Many guest stars were also seen in the programme including Barbara Windsor ["EastEnders" as a theatre star], Nigel Hawthorne ["Yes Minister" as a man on a bike], Wendy Richard ["EastEnders" as Walker's girlfriend], Carmen Silvera ["Allo Allo" as Mainwaring's lady friend], Geoffrey Hughes ["Coronation Street" as a bridge controller], Phillip Madoc [a German Captain], Peter Butterworth ["Carry On" films as a printer] and Fulton MacKay ["Porridge" as a doctor].
This has to be the best British comedy series of all time and if it doesn't make you laugh, I don't know what will.
10 out of 10!
Dad's Army is still played again and again, and it's easy to see why.
Dad's Army created some of the most memorable characters on British
television. The hilarity is still there. Even after seeing a lot of
episodes 7 or 8 times over, I still laugh. That is a hard thing to
achieve in comedy. Jimmy Perry and David Croft came up with something
that surpassed anything created before and after. The central core
actors executed their parts PERFECTLY. I still can't picture anyone
than Arthur Lowe being the pompous captain, or Le Mesurier as the
polite Sgt. This is the type of series where, when asked to pick your
favorite character, you just can't. And that's because every character
is very different from its fellow characters. There's Corporal Jones,
the hilariously "wooly minded" butcher. And Private Walker, the spiv
who would sell his own grandmother. Sadly James Beck died, and no
matter how hard the writers tried, they couldn't replace him. There's
Private Pike, the mommy's boy, who is constantly having the famous "You
stupid Boy!" line directed his way. Then there's Frazer, the frugal
Scottish mortician. And Godfrey, the gentleman, and the one who always
needs to be excused. Then the afore mentioned Capt. Mainwaring, and
Srgt. Wilson. The ARP Warden Hodges, the uncouth green grocer, who has
a fierce feud with Capt.

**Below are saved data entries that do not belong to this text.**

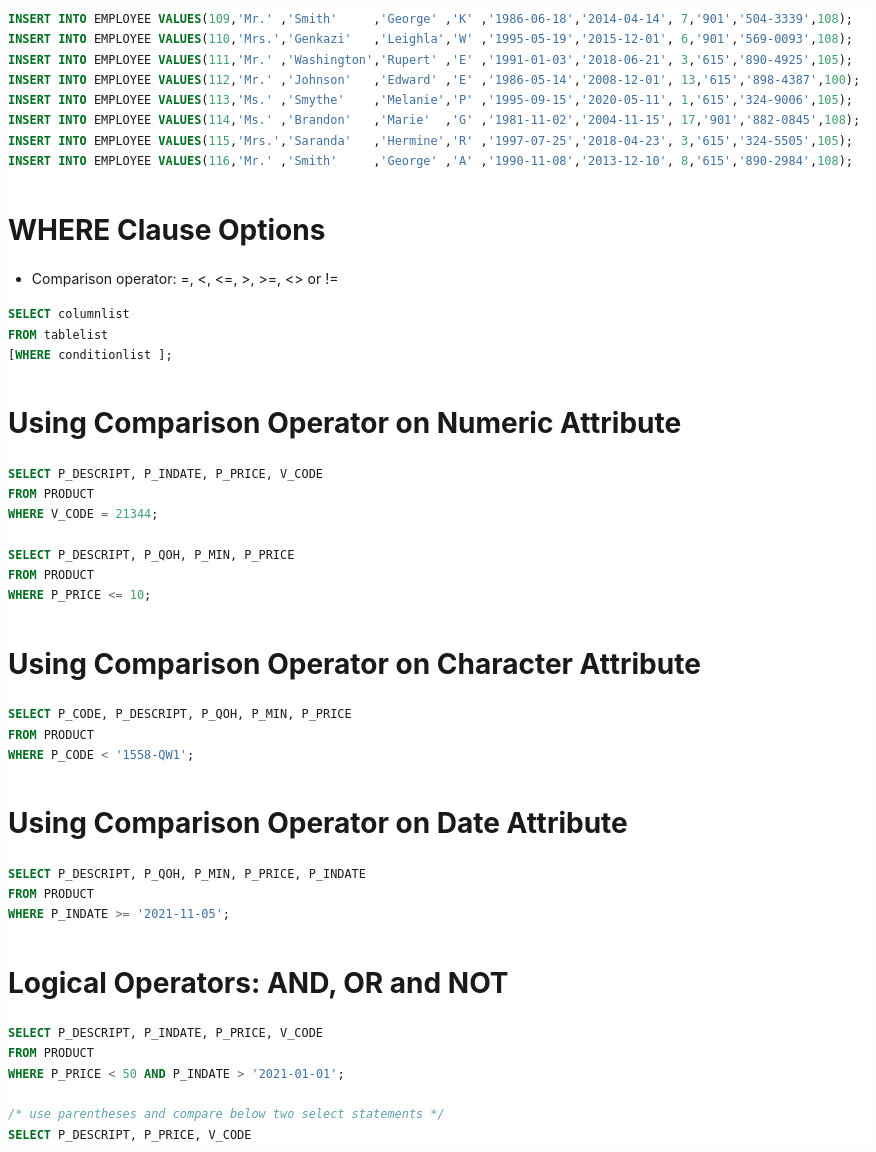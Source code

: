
 ```sql
INSERT INTO EMPLOYEE VALUES(109,'Mr.' ,'Smith'     ,'George' ,'K' ,'1986-06-18','2014-04-14', 7,'901','504-3339',108);
INSERT INTO EMPLOYEE VALUES(110,'Mrs.','Genkazi'   ,'Leighla','W' ,'1995-05-19','2015-12-01', 6,'901','569-0093',108);
INSERT INTO EMPLOYEE VALUES(111,'Mr.' ,'Washington','Rupert' ,'E' ,'1991-01-03','2018-06-21', 3,'615','890-4925',105);
INSERT INTO EMPLOYEE VALUES(112,'Mr.' ,'Johnson'   ,'Edward' ,'E' ,'1986-05-14','2008-12-01', 13,'615','898-4387',100);
INSERT INTO EMPLOYEE VALUES(113,'Ms.' ,'Smythe'    ,'Melanie','P' ,'1995-09-15','2020-05-11', 1,'615','324-9006',105);
INSERT INTO EMPLOYEE VALUES(114,'Ms.' ,'Brandon'   ,'Marie'  ,'G' ,'1981-11-02','2004-11-15', 17,'901','882-0845',108);
INSERT INTO EMPLOYEE VALUES(115,'Mrs.','Saranda'   ,'Hermine','R' ,'1997-07-25','2018-04-23', 3,'615','324-5505',105);
INSERT INTO EMPLOYEE VALUES(116,'Mr.' ,'Smith'     ,'George' ,'A' ,'1990-11-08','2013-12-10', 8,'615','890-2984',108);


```
# WHERE Clause Options
- Comparison operator: =, <, <=, >, >=, <> or !=
```sql
SELECT columnlist
FROM tablelist
[WHERE conditionlist ];
```

# Using Comparison Operator on Numeric Attribute 
```sql
SELECT P_DESCRIPT, P_INDATE, P_PRICE, V_CODE
FROM PRODUCT
WHERE V_CODE = 21344;

SELECT P_DESCRIPT, P_QOH, P_MIN, P_PRICE
FROM PRODUCT
WHERE P_PRICE <= 10;
```

# Using Comparison Operator on Character Attribute  
```sql
SELECT P_CODE, P_DESCRIPT, P_QOH, P_MIN, P_PRICE
FROM PRODUCT
WHERE P_CODE < '1558-QW1';
```
# Using Comparison Operator on Date Attribute  
```sql
SELECT P_DESCRIPT, P_QOH, P_MIN, P_PRICE, P_INDATE
FROM PRODUCT
WHERE P_INDATE >= '2021-11-05';
```
# Logical Operators: AND, OR and NOT
```sql
SELECT P_DESCRIPT, P_INDATE, P_PRICE, V_CODE
FROM PRODUCT
WHERE P_PRICE < 50 AND P_INDATE > '2021-01-01';

/* use parentheses and compare below two select statements */
SELECT P_DESCRIPT, P_PRICE, V_CODE
```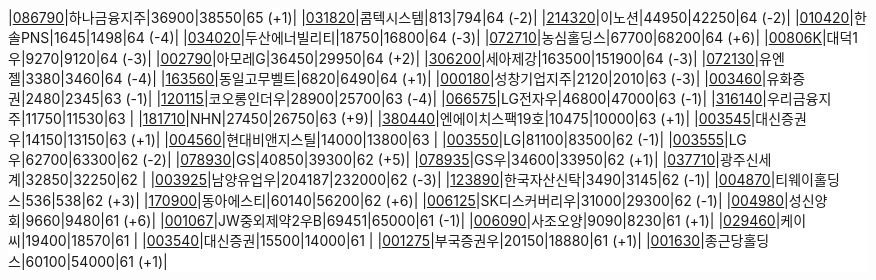 |[086790](https://finance.daum.net/quotes/A086790)|하나금융지주|36900|38550|65 (+1)|
|[031820](https://finance.daum.net/quotes/A031820)|콤텍시스템|813|794|64 (-2)|
|[214320](https://finance.daum.net/quotes/A214320)|이노션|44950|42250|64 (-2)|
|[010420](https://finance.daum.net/quotes/A010420)|한솔PNS|1645|1498|64 (-4)|
|[034020](https://finance.daum.net/quotes/A034020)|두산에너빌리티|18750|16800|64 (-3)|
|[072710](https://finance.daum.net/quotes/A072710)|농심홀딩스|67700|68200|64 (+6)|
|[00806K](https://finance.daum.net/quotes/A00806K)|대덕1우|9270|9120|64 (-3)|
|[002790](https://finance.daum.net/quotes/A002790)|아모레G|36450|29950|64 (+2)|
|[306200](https://finance.daum.net/quotes/A306200)|세아제강|163500|151900|64 (-3)|
|[072130](https://finance.daum.net/quotes/A072130)|유엔젤|3380|3460|64 (-4)|
|[163560](https://finance.daum.net/quotes/A163560)|동일고무벨트|6820|6490|64 (+1)|
|[000180](https://finance.daum.net/quotes/A000180)|성창기업지주|2120|2010|63 (-3)|
|[003460](https://finance.daum.net/quotes/A003460)|유화증권|2480|2345|63 (-1)|
|[120115](https://finance.daum.net/quotes/A120115)|코오롱인더우|28900|25700|63 (-4)|
|[066575](https://finance.daum.net/quotes/A066575)|LG전자우|46800|47000|63 (-1)|
|[316140](https://finance.daum.net/quotes/A316140)|우리금융지주|11750|11530|63 |
|[181710](https://finance.daum.net/quotes/A181710)|NHN|27450|26750|63 (+9)|
|[380440](https://finance.daum.net/quotes/A380440)|엔에이치스팩19호|10475|10000|63 (+1)|
|[003545](https://finance.daum.net/quotes/A003545)|대신증권우|14150|13150|63 (+1)|
|[004560](https://finance.daum.net/quotes/A004560)|현대비앤지스틸|14000|13800|63 |
|[003550](https://finance.daum.net/quotes/A003550)|LG|81100|83500|62 (-1)|
|[003555](https://finance.daum.net/quotes/A003555)|LG우|62700|63300|62 (-2)|
|[078930](https://finance.daum.net/quotes/A078930)|GS|40850|39300|62 (+5)|
|[078935](https://finance.daum.net/quotes/A078935)|GS우|34600|33950|62 (+1)|
|[037710](https://finance.daum.net/quotes/A037710)|광주신세계|32850|32250|62 |
|[003925](https://finance.daum.net/quotes/A003925)|남양유업우|204187|232000|62 (-3)|
|[123890](https://finance.daum.net/quotes/A123890)|한국자산신탁|3490|3145|62 (-1)|
|[004870](https://finance.daum.net/quotes/A004870)|티웨이홀딩스|536|538|62 (+3)|
|[170900](https://finance.daum.net/quotes/A170900)|동아에스티|60140|56200|62 (+6)|
|[006125](https://finance.daum.net/quotes/A006125)|SK디스커버리우|31000|29300|62 (-1)|
|[004980](https://finance.daum.net/quotes/A004980)|성신양회|9660|9480|61 (+6)|
|[001067](https://finance.daum.net/quotes/A001067)|JW중외제약2우B|69451|65000|61 (-1)|
|[006090](https://finance.daum.net/quotes/A006090)|사조오양|9090|8230|61 (+1)|
|[029460](https://finance.daum.net/quotes/A029460)|케이씨|19400|18570|61 |
|[003540](https://finance.daum.net/quotes/A003540)|대신증권|15500|14000|61 |
|[001275](https://finance.daum.net/quotes/A001275)|부국증권우|20150|18880|61 (+1)|
|[001630](https://finance.daum.net/quotes/A001630)|종근당홀딩스|60100|54000|61 (+1)|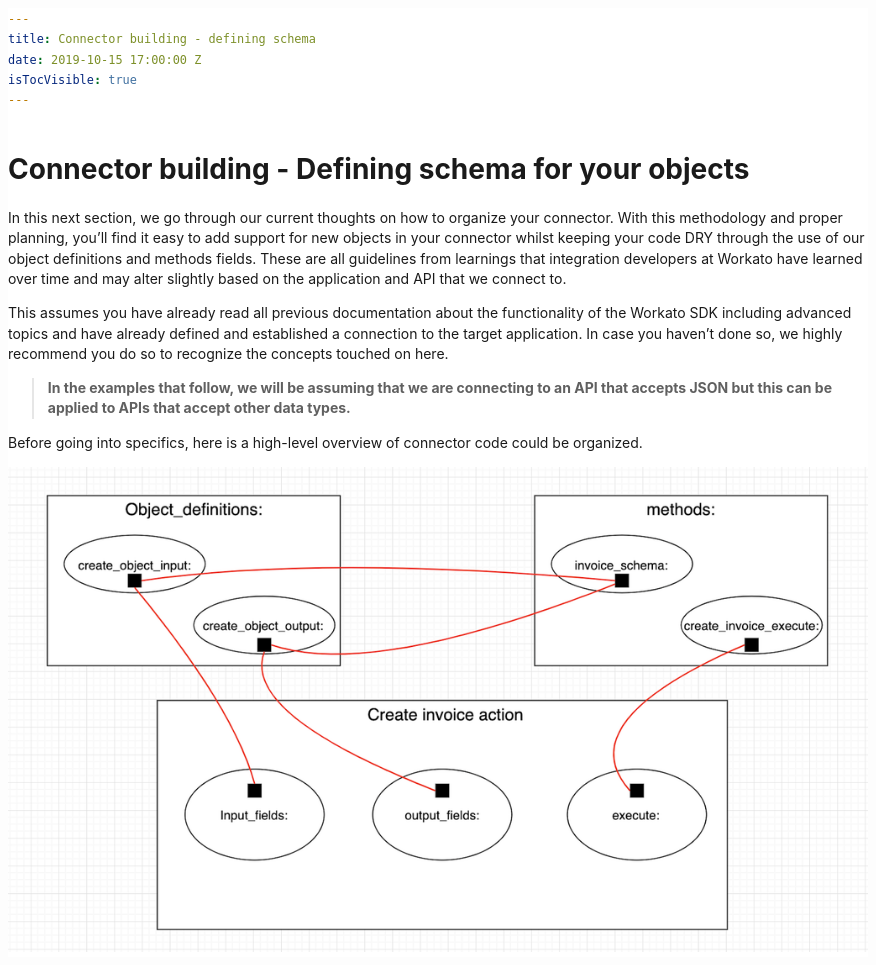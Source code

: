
 ```yaml
---
title: Connector building - defining schema
date: 2019-10-15 17:00:00 Z
isTocVisible: true
---
```


# Connector building - Defining schema for your objects
In this next section, we go through our current thoughts on how to organize your connector. With this methodology and proper planning, you’ll find it easy to add support for new objects in your connector whilst keeping your code DRY through the use of our object definitions and methods fields. These are all guidelines from learnings that integration developers at Workato have learned over time and may alter slightly based on the application and API that we connect to.

This assumes you have already read all previous documentation about the functionality of the Workato SDK including advanced topics and have already defined and established a connection to the target application. In case you haven’t done so, we highly recommend you do so to recognize the concepts touched on here.

> **In the examples that follow, we will be assuming that we are connecting to an API that accepts JSON but this can be applied to APIs that accept other data types.**

Before going into specifics, here is a high-level overview of connector code could be organized.

![Mindmap of connector code](/assets/images/sdk/structure.png)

Mainwaring. The Vicar and the Verger, the
troublemaker, and Mrs. Pike.
Even the more minor characters in this epic comedy are just so well done. It is a comic story set in the small seaside town of Walmington-On-Sea which is doing its bit to fight off the boche.
Dad's Army highlights a golden age for British Comedy. It's famous lines such as "Don't Panic!", have pervaded other areas of T.V. and culture. Dad's Army will keep marching on and on....
I've seen lots of episodes of Dad's Army and it has to be the best
comedy series of all time, even though I wasn't born when it started
and too young to remember it when it finished.
It is about the Home Guard of the fictional Southern coastal town of Walmington-on-Sea and what they got up to, often falling out with Warden Hodges.
The cast: Arthur Lowe as Captain Mainwaring, John Le Mesurier as Seargent Wilson, Clive Dunn as Corperal Jones ("Don't Panic"), Ian Lavender as Pike (Stupid Boy), John Laurie as Frasor ("Doomed"), Arnold Ridley as Godfrey, James Beck as Walker, Bill Pertwee as Warden Hodges ("You ruddy hooligans"), Frank Williams as the Vicar (Timothy Farthing) and Edward Sinclair as the Verger, Mr Yateman.
Only a few of the cast are still alive today: Ian Lavender who is currently in EastEnders but is about to leave, Bill Pertwee, Clive Dunn and Frank Williams. James Beck died young of a heart attack before Dad's Army finished completely.
My favourite episode has to be The Deadly Attachment.
Dad's Army is still occasionally repeated on BBC1 and BBC2 and is always a pleasure to see it again. They certainly don't make 'em like this anymore.